Nancy Cruzan is obviously alive in a physiological sense. But for patients like [her] . . . there is a serious question as to whether the mere persistence of their bodies is “life” as that word is commonly understood, or as it is used in the Constitution and the Declaration of Independence. The State’s unflagging determination to perpetuate Nancy Cruzan’s physical existence is comprehensible only as an effort to define life’s meaning, not as an attempt to preserve its sanctity.[26]

One could logically conclude from these statements that the dissenting Justices endorsed a “right to die”—and perhaps even a presumption that patients in this condition would choose to exercise that right, and thus have a right (in the absence of contrary evidence of their intent) to have others exercise it for them.[27] While the Cruzan majority rejected this position, its reframing of the Missouri Supreme Court’s decision as one providing “procedural safeguards” —in contrast to the heftier, substantive protections actually articulated by the Missouri court—would have downstream effects not anticipated at the time of the decision. Those effects were quickly evident.

When the case of Nancy Cruzan went back to the trial court, new evidence was adduced that Nancy once served as a teacher’s aide in a school of deaf-blind children (all of whom required laborious assistance in feeding or tube feeding). Two colleagues testified that they and Ms. Cruzan agreed in a lunchroom conversation that they would not want to be kept alive in the condition of some of the students they were serving, especially one 3-year-old who had the mental capacity of a newborn. The witnesses could not remember any specific, direct statements by Nancy, only her general agreement with the sentiments of the group. The trial judge found these statements sufficient to satisfy the “clear and convincing” evidence standard, a questionable ruling in light of the rigorous standards imposed by the Missouri Supreme Court. However, the state did not appeal, and the opportunity was thus lost for further clarification of what type of prior statements would or would not meet those standards. Thus, Nancy Cruzan died, within months of a Supreme Court decision that, many assumed, would result in her life being sustained indefinitely.

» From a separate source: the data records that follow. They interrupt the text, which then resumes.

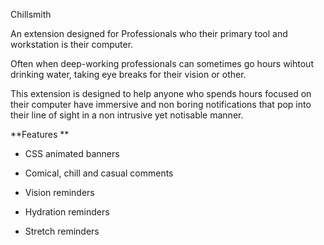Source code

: Chillsmith

An extension designed for Professionals who their primary tool and workstation is their computer.

Often when deep-working professionals can sometimes go hours wihtout drinking water, taking eye breaks for their vision or other.

This extension is designed to help anyone who spends hours focused on their computer have immersive and non boring notifications 
that pop into their line of sight in a non intrusive yet notisable manner. 

**Features **

-  CSS animated banners 
-  Comical, chill and casual comments 

-  Vision reminders 
-  Hydration reminders 
-  Stretch reminders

The consequences of the Supreme Court’s decision were immediate. First, in order to promote the use of “living wills” and other forms of advance directives, Congress passed the Patient Self-Determination Act, requiring hospitals and other health care institutions to inquire, upon admission, whether a patient had executed such a document—and to provide information on how to do so.[28] Second, commentators also noted that five members of the Supreme Court—the dissenters, plus Justice O’Connor—had rejected any distinction between tube feeding and other forms of life-sustaining medical treatment, thus “settling” any dispute on that issue.[29] Third, and perhaps most important, the “clear and convincing” evidence standard evolved into a form of legal fiction. Far from requiring evidence commensurate with the standards of informed consent, the functional standard in PVS cases would be closer to that endorsed by the Cruzan dissenters. “Some” evidence of patient intent, coupled with a presumption that most patients would choose not to live in this condition and a negation of any countervailing state interest in the preservation of life, would be sufficient to permit the cessation of feeding in such cases.[30]

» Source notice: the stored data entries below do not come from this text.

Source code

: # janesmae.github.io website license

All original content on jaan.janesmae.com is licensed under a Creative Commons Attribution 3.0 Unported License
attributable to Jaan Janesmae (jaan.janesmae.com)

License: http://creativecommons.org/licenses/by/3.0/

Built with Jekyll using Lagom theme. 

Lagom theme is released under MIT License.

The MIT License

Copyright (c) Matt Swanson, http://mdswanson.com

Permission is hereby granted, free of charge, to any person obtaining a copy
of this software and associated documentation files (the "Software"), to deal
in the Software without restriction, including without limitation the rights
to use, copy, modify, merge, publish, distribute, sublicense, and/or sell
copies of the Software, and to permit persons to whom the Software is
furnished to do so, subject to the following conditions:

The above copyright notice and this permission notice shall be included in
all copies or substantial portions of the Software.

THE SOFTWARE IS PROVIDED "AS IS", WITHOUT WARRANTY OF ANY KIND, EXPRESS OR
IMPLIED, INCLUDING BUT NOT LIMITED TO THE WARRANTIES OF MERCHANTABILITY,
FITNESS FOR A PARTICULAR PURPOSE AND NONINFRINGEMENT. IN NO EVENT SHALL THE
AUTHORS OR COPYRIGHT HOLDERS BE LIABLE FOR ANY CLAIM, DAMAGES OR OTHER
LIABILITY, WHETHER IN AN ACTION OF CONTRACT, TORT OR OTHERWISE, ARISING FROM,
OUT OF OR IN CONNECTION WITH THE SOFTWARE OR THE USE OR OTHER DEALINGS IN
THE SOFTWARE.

Schiavo: A Misuse of “Autonomy?”

Nowhere was this functional standard more prominently on display than in the battle which ended with the death of Theresa Marie Schindler Schiavo on March 31, 2005. The atmospherics of that battle between Ms. Schiavo’s husband and her parents may have led to the impression that the case established new legal principles and that the seven years of litigation (with more than 50 separate court decisions) was necessary to shape those principles. Neither impression is true.

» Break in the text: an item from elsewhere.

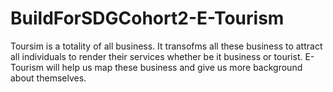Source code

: # BuildForSDGCohort2-E-Tourism
Toursim is a totality of all business. It transofms all these business to attract all individuals to render their services whether be it business or tourist. E-Tourism will help us map these business and give us more background about themselves.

Cruzan was settled law by the time the Schiavo controversy arose; several months after Cruzan, the Florida Supreme Court ruled that a surrogate, armed with clear and convincing evidence of a patient’s intent, could authorize the removal of life support (including tube feeding) from a permanently incompetent patient.[31] Schiavo was ultimately about the capacity of the legal system to fairly apply those principles where one party, in this case Ms. Schiavo’s parents, claimed (among other points) that the evidence was not sufficient to meet the “clear and convincing” standard.

The flawed decision of Pinellas County Circuit Court Judge George Greer set the stage for the ultimate result.[32] On February 11, 2000, Judge Greer found: (1) that Ms. Schiavo was in a persistent vegetative state, and thus unable to state her preferences regarding continued medical treatment; (2) that her husband and court-appointed guardian, Michael Schiavo, was the appropriate person to act as her surrogate; and (3) that prior statements made by Ms. Schiavo to her husband and to members of her husband’s family constituted “clear and convincing” evidence that she would not want her life sustained in this condition.[33]

The decision was a mirror image of the second Missouri trial court decisions in Cruzan. The evidence adduced regarding Ms. Schiavo’s intent was, if anything, murkier than that presented in either phase of Cruzan: in reaction to the terminal illness of her mother and to watching an unidentified television program regarding the care of a severely brain-injured patient, she allegedly said that she would not want to be “kept alive on a machine,” or, if comatose, sustained by “tubes.”[34]

While plenty has been written about the competing, and ultimately irreconcilable “narratives” of the Schiavo case, it seems more fruitful to consider the legacy of both cases; in particular, whether the deaths of Nancy Cruzan and Terri Schiavo tell us as much about our attitudes toward those in a permanently incapacitated state as they do about the law’s purported protection of “patient autonomy.”

Prior commentators have noted the evidence suggesting that such “patient autonomy” may not be the overriding value influencing these decisions.[35] In Schiavo, the legal fiction of “patient autonomy” extended further: due to the dispute between family members, the “court took it upon itself to determine the proper course of treatment for Ms. Schiavo, based on its own assessment of the facts and law.”[36] This may explain why, in a little-noticed aspect of his February 2000 decision, Judge Greer cited testimony that the expressions of intent attributed to Ms. Schiavo were the type of expressions “made in those types of situations as would be expected by people in this country in that age group at that time. . . . ‘Hooked to a machine’ means they do not want life artificially extended when there is no hope of improvement.”[37]

Did Judge Greer consider this as evidence that made it more likely that Ms. Schiavo made these statements? Or evidence that it was the type of a statement a “normal” person would make? The first court to review Judge Greer’s decision discounted this evidence, concluding that Judge Greer had made a proper “surrogate decision.”[38] Yet that court also seemed to load the dice when summarizing the central issue in the case:

In the final analysis, the difficult question . . . was whether Theresa Marie Schindler Schiavo, not after a few weeks in a coma, but after ten years in a persistent vegetative state that has robbed her of most of her cerebrum and all but the most instinctive of neurological functions, with no hope of a medical cure but with sufficient money and strength of body to live indefinitely, would choose to continue the constant nursing care and the supporting tubes in hopes that a miracle would somehow recreate her missing brain tissue, or whether she would wish to permit a natural death process to take its course and for her family members and loved ones to be free to continue their lives.[39]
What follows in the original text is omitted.